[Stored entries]
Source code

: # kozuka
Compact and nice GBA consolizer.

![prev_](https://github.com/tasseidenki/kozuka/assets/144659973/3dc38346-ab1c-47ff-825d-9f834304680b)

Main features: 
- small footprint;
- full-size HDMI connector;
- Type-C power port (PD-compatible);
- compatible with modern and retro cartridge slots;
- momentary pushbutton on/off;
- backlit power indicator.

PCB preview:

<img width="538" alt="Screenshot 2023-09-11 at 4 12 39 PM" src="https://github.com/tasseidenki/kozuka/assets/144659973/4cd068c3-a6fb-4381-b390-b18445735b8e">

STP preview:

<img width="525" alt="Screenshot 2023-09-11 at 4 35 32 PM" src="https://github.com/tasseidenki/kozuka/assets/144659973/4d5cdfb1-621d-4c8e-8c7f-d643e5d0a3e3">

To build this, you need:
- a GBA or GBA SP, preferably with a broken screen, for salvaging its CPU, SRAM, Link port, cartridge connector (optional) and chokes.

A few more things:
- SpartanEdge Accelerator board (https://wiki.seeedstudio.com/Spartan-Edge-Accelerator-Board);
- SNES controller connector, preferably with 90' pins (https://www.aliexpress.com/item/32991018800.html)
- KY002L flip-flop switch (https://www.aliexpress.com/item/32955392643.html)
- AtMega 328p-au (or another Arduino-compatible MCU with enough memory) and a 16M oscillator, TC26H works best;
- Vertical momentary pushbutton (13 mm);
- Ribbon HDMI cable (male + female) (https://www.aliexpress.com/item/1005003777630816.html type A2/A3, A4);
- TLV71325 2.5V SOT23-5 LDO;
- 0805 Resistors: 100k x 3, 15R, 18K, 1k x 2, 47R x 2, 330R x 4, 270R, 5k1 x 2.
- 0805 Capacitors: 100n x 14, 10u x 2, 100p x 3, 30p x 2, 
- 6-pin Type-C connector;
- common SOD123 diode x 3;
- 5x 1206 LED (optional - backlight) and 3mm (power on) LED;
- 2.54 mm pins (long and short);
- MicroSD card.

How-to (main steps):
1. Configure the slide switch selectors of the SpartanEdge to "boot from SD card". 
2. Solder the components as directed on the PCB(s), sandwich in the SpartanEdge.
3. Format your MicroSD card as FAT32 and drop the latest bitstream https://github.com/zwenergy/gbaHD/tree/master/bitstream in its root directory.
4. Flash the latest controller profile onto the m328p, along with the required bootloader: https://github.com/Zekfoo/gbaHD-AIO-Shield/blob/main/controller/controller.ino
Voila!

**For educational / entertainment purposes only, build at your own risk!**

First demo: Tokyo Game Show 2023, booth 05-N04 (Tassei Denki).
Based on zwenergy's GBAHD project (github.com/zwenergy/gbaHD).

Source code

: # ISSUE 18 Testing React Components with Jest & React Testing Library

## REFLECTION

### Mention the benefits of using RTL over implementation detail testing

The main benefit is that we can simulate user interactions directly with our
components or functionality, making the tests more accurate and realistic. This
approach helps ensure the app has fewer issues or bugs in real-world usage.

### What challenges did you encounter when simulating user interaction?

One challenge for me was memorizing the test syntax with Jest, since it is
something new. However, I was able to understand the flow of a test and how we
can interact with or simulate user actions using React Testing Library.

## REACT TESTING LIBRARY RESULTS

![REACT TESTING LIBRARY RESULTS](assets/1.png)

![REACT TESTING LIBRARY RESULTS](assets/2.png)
==
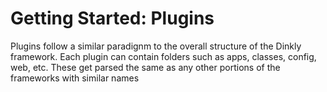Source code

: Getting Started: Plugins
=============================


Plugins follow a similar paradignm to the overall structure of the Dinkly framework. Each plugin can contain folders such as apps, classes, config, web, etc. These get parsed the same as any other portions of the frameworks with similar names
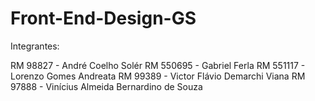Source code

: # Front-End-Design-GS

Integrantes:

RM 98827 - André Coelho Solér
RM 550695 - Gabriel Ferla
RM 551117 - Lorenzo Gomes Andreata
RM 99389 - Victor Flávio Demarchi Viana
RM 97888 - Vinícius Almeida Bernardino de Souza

### Your instructions
For the word "latest", state how many lines of the entries contain it, with nothing else.

### Answer below
2